* What is being asked *
Scan the records for "value" and copy each line that contains it.

* Provided data *
Content starts
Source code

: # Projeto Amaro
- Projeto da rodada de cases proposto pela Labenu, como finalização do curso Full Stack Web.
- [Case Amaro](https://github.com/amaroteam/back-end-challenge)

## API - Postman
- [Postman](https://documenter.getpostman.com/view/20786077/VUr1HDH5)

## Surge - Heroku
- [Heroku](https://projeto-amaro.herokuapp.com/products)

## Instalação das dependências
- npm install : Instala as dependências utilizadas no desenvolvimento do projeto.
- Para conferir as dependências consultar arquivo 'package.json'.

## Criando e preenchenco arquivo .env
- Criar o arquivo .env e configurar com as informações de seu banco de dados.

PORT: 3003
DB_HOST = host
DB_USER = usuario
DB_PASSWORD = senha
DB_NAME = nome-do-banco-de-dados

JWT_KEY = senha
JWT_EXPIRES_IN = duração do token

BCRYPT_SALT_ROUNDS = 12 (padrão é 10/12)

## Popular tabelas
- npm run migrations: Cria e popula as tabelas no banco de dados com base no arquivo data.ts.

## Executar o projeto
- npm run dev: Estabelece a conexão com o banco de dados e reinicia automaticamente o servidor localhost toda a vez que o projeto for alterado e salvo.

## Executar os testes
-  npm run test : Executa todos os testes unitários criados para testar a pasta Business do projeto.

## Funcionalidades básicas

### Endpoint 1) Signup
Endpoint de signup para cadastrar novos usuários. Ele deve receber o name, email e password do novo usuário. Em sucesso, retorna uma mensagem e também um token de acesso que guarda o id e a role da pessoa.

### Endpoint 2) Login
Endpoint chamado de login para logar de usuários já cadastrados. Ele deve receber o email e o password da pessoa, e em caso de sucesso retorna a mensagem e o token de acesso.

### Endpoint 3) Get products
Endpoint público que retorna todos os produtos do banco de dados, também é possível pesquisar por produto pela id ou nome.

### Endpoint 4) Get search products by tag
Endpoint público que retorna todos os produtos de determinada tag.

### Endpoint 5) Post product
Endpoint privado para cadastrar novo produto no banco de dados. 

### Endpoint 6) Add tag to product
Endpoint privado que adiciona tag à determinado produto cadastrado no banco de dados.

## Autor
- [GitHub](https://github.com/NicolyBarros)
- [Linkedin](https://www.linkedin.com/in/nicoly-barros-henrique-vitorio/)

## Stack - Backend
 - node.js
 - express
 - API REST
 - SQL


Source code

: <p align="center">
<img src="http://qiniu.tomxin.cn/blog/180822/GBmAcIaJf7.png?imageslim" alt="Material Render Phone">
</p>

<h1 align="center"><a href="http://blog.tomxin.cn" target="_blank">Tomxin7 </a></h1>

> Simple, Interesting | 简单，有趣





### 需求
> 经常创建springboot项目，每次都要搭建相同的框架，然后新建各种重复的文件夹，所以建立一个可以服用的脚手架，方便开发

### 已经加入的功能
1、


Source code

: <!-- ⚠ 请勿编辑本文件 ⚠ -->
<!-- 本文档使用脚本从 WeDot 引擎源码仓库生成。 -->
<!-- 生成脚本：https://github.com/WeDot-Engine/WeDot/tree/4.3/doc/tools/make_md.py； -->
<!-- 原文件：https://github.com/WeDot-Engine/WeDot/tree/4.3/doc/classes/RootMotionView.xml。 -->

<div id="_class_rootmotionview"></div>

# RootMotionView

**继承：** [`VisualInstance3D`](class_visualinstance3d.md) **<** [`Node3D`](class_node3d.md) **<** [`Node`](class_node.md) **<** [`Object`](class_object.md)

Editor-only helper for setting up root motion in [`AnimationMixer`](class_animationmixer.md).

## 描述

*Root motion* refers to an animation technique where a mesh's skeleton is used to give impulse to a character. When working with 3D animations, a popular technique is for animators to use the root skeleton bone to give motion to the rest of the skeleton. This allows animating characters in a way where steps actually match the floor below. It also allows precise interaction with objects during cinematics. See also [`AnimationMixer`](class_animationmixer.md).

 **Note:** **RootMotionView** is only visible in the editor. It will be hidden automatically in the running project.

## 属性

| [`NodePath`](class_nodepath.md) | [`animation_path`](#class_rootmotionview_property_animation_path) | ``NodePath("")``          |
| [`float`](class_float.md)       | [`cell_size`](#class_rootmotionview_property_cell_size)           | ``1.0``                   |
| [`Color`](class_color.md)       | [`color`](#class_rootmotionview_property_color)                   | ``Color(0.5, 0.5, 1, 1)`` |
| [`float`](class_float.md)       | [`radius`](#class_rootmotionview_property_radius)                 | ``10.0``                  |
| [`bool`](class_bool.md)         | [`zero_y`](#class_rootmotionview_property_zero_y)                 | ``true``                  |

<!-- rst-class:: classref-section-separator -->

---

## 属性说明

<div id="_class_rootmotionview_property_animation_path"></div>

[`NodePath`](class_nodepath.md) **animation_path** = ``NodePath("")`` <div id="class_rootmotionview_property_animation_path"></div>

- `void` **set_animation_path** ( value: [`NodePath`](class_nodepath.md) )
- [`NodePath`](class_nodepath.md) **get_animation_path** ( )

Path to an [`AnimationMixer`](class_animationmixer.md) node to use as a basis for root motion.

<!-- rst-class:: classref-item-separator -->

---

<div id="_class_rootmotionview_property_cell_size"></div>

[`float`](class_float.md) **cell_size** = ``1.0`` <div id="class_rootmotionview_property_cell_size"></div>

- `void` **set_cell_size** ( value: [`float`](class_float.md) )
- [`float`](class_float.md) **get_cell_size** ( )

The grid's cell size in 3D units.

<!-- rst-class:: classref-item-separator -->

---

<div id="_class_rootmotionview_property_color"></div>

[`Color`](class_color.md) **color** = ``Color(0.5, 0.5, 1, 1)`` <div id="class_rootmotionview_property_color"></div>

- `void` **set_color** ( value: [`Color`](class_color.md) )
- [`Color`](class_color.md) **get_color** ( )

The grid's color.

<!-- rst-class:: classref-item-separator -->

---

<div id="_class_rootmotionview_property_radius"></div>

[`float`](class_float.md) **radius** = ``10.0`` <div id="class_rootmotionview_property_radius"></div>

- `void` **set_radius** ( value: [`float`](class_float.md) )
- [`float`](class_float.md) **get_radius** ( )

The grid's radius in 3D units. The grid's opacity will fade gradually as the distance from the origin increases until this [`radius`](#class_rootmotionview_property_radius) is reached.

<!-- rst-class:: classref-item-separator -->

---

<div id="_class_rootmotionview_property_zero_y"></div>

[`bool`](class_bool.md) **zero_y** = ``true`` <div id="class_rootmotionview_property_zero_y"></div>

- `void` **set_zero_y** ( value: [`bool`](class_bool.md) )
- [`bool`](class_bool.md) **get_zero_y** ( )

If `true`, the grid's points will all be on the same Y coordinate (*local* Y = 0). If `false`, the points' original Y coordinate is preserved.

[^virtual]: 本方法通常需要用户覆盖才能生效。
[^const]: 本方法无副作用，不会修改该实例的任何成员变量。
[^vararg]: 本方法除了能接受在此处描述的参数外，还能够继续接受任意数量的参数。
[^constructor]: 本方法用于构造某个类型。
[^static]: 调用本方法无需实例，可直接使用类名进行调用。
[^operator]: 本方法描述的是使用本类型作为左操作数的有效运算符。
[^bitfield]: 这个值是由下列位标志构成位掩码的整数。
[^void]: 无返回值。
Content ends
* Output of the exercise *
- `void` **set_animation_path** ( value: [`NodePath`](class_nodepath.md) )
- `void` **set_cell_size** ( value: [`float`](class_float.md) )
- `void` **set_color** ( value: [`Color`](class_color.md) )
- `void` **set_radius** ( value: [`float`](class_float.md) )
- `void` **set_zero_y** ( value: [`bool`](class_bool.md) )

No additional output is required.